We seem to have a problem with some students and maintaining discipline on our communication headsets. There's always some form of side conversation going on and the only way I've found to stop it is to yell at them. This is unfair both to those who are doing their job well and not talking. I'd really like some insights into how to deal with this.

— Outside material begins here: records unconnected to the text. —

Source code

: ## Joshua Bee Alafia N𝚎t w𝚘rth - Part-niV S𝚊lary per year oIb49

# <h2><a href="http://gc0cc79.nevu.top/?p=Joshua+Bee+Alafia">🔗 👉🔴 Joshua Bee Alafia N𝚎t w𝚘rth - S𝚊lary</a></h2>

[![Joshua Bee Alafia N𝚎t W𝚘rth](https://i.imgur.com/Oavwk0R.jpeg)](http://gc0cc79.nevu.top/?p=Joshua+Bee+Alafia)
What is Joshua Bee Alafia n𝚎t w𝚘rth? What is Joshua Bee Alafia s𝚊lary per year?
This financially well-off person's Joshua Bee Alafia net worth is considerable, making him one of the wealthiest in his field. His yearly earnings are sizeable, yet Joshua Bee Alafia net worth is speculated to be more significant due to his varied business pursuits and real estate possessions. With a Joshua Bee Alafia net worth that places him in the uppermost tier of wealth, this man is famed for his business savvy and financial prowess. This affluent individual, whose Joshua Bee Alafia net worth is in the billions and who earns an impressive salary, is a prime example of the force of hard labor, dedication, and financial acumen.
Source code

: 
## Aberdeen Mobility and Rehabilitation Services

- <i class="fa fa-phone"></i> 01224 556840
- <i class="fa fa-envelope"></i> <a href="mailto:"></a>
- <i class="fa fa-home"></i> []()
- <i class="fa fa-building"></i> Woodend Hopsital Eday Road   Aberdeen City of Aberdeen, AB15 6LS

My stage manager has this thing for rotating everyone into every position (lights, sounds, stage) even if they've already proved their expertise in another feild. He is new so I can give him credit for trying new things but soemtimes I find it so very frustrating that a show runs bad because they wrong people were chosen for certain jobs. If any of you have dealt with anything lik this, please respond with how you dealt with it.


----------



## TechDirector (Mar 7, 2003)

*wow*

I'll break this into 2 posts: It sounds like you have problems, but very easy solutions. First off, with the headsets, there should be a talk button to push. It toggles on and off and is very easy to use. I remember once i was in the tech booth and i was talking to the stage manager and bad mouthing the curtain puller how he was late on cues and how he always asked when he was supposed to close it and then never did it. And evidently, he heard me and he's never talked to me since. But I don't know how your headset system is, but there should be somewhere that they can turn off the "talk" so nobody else can hear what your talking about, and still hear whats going on. If you don't have the "talk" button, I strongly suggest you look up something called "telex" because thats the model we use and they work great with that feature. If you are talking about people with headsets talking to other people with headsets, then they should not have headsets on becuase during a show, it can be very hectic if somthing goes wrong and 10 people are talking at the same time. Keep as many people OFF headsets as possible.


----------



## TechDirector (Mar 7, 2003)

As for your stage manager, I would suggest you tell he/she to stop. I mean maybe it'll be a good idea for rehersals, but not for a show. Maybe you can have all of the crew in a group, and have the person who is good at that particular thing, show the rest of the crew how to use their skill. Otherwise, you will have a bunch of mixed up crew. I'm not sure what position your in (student director, assistant stage manager, tech director, etc.) but you should probably pull the stage manager aside and let he/she know that it's probably not a good idea. Good luck.


----------



## MongieSM (Mar 7, 2003)

I agree on the stage manager thing. Jobs should be assigned to tech people. If they want to learn how to do other things, I don't see a problem with that--but it makes it easier for everyone if the tech people themselves know what they're doing. As for the side conversations on the headset, I can't really criticize anyone because I do that frequently myself (I'm baaaddd), but instead of yelling, it might be a good idea to calmly (but sternly) remind them that they have a show to do, and that if they'd rather goof off and put the show at risk of failure, that's fine with you. They'll only be embarrassing themselves. That might put things in perspective for them...good luck!


----------



## delnor (Mar 7, 2003)

In the past I have just made the rule that no one can talk in a "ready" on headset. So the stage manager can call a ready for a Q and no one can talk until the Q has been executed. That way people can still talk about things if they need to but it won’t disturb the other people who need to hear what is going on. One rule should defiantly be enforced though, headset conversation needs to pertain to what is going on during a show. You shouldn’t have to remind your crew of that during a show. As for the stage manager, that might be all part of the same problem, the stage manager should be responsible for controlling the talking on headset as well as properly assigning jobs. They should be well throughout and kept once the rehearsals start. I can't imagine ever running a show properly and having to change jobs different nights. People need to get into the grove of the show and learn to anticipate their Qs without having to refer to a Q sheet all the time, that’s what makes a show flow, people not thinking about their Qs but knowing them...


----------



## wemeck (Mar 17, 2003)

If the venue is educational theater then rotation of jobs per show is very important. However, in the heat of construction the technical production staff (AKA the Adults) need to becareful that one just does not always jump to a certain person to get work done. I work very hard to make sure that I am maintaining the "Hierarchy of Communication for Production," unless of course something happens that requires me to step in as an adult.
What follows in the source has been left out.